The Josef Dadok National NMR Centre is one of the core facilities of the Structural Biology research programme with its focus on the key technology of NMR spectroscopy. Currently this top-class workplace has the use of six NMR spectrometers in total, with the most powerful NMR spectrometer working at a frequency of 950 MHz. It is an almost unique device – there are only eight of them around the world, four of which are in Europe. NMR spectroscopy deals with detailed studies of biomolecule structure and how it changes over time on an atomic level. Using this method contributes to a detailed description and explanation of a wide range of biologically interesting processes – from the regulation of the transcription of genetic information up to processes at a cellular level. Detailed knowledge of the structure of proteins and nucleic acids also helps in the pharmaceutical industry in the design of new drugs.
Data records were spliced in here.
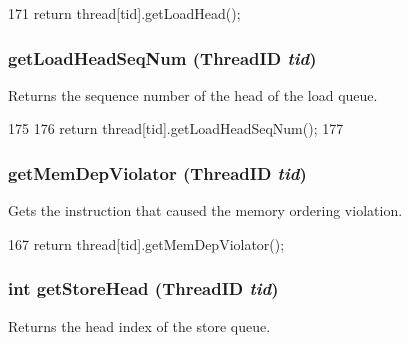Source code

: \begin{DoxyCode}
171     { return thread[tid].getLoadHead(); }
\end{DoxyCode}
\hypertarget{classLSQ_a190e0bb202a3dc8a203e18c67b334729}{
\subsubsection[{getLoadHeadSeqNum}]{ getLoadHeadSeqNum ({\bf ThreadID} {\em tid})}}
\label{classLSQ_a190e0bb202a3dc8a203e18c67b334729}
Returns the sequence number of the head of the load queue. 


\begin{DoxyCode}
175     {
176         return thread[tid].getLoadHeadSeqNum();
177     }
\end{DoxyCode}
\hypertarget{classLSQ_a62fec9ff095a709800a97ac7a3d27c78}{
\subsubsection[{getMemDepViolator}]{ getMemDepViolator ({\bf ThreadID} {\em tid})}}
\label{classLSQ_a62fec9ff095a709800a97ac7a3d27c78}
Gets the instruction that caused the memory ordering violation. 


\begin{DoxyCode}
167     { return thread[tid].getMemDepViolator(); }
\end{DoxyCode}
\hypertarget{classLSQ_a0645614312b9a74b4adb8bc83b4f34ef}{
\subsubsection[{getStoreHead}]{\setlength{\rightskip}{0pt plus 5cm}int getStoreHead ({\bf ThreadID} {\em tid})}}
\label{classLSQ_a0645614312b9a74b4adb8bc83b4f34ef}
Returns the head index of the store queue. 


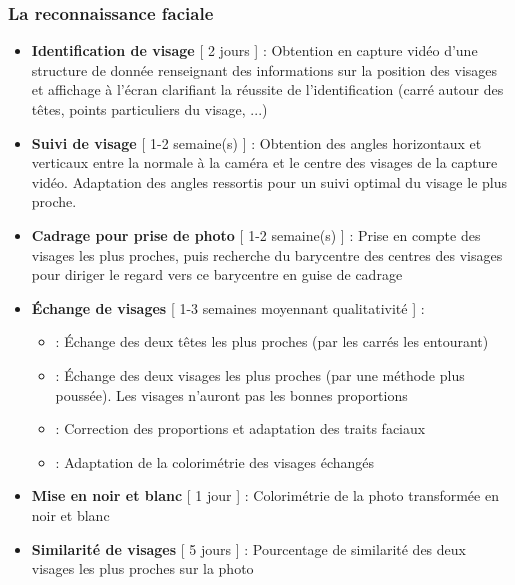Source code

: \subsubsection{La reconnaissance faciale}
\begin{itemize}
    \item \textbf{Identification de visage} [ 2 jours ] : Obtention en capture vidéo d'une structure de donnée renseignant des informations sur la position des visages et affichage à l'écran clarifiant la réussite de l'identification (carré autour des têtes, points particuliers du visage, ...)
    \item \textbf{Suivi de visage} [ 1-2 semaine(s) ] : Obtention des angles horizontaux et verticaux entre la normale à la caméra et le centre des visages de la capture vidéo. Adaptation des angles ressortis pour un suivi optimal du visage le plus proche.
    \item \textbf{Cadrage pour prise de photo} [ 1-2 semaine(s) ] : Prise en compte des visages les plus proches, puis recherche du barycentre des centres des visages pour diriger le regard vers ce barycentre en guise de cadrage
    \item \textbf{Échange de visages} [ 1-3 semaines moyennant qualitativité ] :
    \begin{itemize}
        \item \indent [ 3 jours ] : Échange des deux têtes les plus proches (par les carrés les entourant)
        \item \indent [ 5 jours ] : Échange des deux visages les plus proches (par une méthode plus poussée). Les visages n'auront pas les bonnes proportions
        \item \indent [ 1 semaine ] : Correction des proportions et adaptation des traits faciaux
        \item \indent [ 5 jours ] : Adaptation de la colorimétrie des visages échangés
    \end{itemize}
    \item \textbf{Mise en noir et blanc} [ 1 jour ] : Colorimétrie de la photo transformée en noir et blanc
    \item \textbf{Similarité de visages} [ 5 jours ] : Pourcentage de similarité des deux visages les plus proches sur la photo
\end{itemize}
The new CEITEC workplace will significantly strengthen the position of the research programme Structural Biology in a European Context. The NMR laboratory is already involved in important European projects in the area of structural biology, such as Bio-NMR or INSTRUCT, and actively contributes to the development of new methods in nuclear magnetic resonance. Thanks to grants provided to CEITEC, in the coming years researchers in the Structural Biology programme will install other unique devices for X-ray crystallography, cryo-electron microscopy and tomography, which will help to study comprehensively biomolecular structures and interactions.
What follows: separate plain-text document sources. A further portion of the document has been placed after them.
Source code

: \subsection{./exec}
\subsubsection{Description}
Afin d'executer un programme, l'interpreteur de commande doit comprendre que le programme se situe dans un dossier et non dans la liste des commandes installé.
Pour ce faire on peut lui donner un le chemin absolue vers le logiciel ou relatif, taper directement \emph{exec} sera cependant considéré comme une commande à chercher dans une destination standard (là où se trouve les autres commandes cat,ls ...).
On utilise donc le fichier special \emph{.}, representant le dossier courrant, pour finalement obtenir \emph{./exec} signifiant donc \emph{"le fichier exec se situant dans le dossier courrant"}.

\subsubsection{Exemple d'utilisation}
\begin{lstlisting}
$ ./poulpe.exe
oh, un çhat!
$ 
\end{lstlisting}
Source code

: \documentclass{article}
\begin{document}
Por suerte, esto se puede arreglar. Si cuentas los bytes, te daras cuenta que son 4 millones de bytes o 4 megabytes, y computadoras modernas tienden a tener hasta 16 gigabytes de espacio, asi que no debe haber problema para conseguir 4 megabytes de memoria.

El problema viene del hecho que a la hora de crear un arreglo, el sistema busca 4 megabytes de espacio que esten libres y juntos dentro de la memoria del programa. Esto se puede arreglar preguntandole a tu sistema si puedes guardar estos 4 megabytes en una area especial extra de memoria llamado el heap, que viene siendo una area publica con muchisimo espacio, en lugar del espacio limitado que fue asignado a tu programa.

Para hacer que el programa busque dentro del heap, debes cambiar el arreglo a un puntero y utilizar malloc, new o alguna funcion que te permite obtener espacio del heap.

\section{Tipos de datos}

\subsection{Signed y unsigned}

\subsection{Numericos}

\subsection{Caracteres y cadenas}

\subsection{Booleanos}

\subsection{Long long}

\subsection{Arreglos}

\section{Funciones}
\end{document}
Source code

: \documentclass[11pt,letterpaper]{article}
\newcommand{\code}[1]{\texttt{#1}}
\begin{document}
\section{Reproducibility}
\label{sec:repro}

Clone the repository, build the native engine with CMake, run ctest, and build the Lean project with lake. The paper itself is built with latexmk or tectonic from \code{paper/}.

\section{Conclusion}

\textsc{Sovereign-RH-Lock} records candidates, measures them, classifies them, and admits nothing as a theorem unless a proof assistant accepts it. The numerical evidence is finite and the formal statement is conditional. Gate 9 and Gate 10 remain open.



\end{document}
The National NMR Centre carries the name of Josef Dadok, an excellent Czech scientist and innovator. Josef Dadok graduated from BUT in the early 50s. In the late 50s and early 60s he developed the first devices for NMR spectroscopy in the Institute of Scientific Instruments, Czechoslovak Academy of Sciences, and they were put into its production programme by Tesla Brno from 1965. Thus Czechoslovakia became the third developed country, after the USA and Japan, to succeed in the serial production of these scientific devices. In 1967 Professor Dadok left for an internship in the USA and he did not return after the Soviet occupation of Czechoslovakia in August 1968. In 1976 he became Technical Director of the Pittsburgh National Nuclear Magnetic Resonance Centre and full professor for chemical scientific instruments at the Carnegie Mellon University. In 1977 he completed the development of the first superconducting spectrometer, with a field strength of 14.1 T and a working frequency of 600 MHz, which remained the most powerful system for high-resolution spectroscopy in the world for eight long years.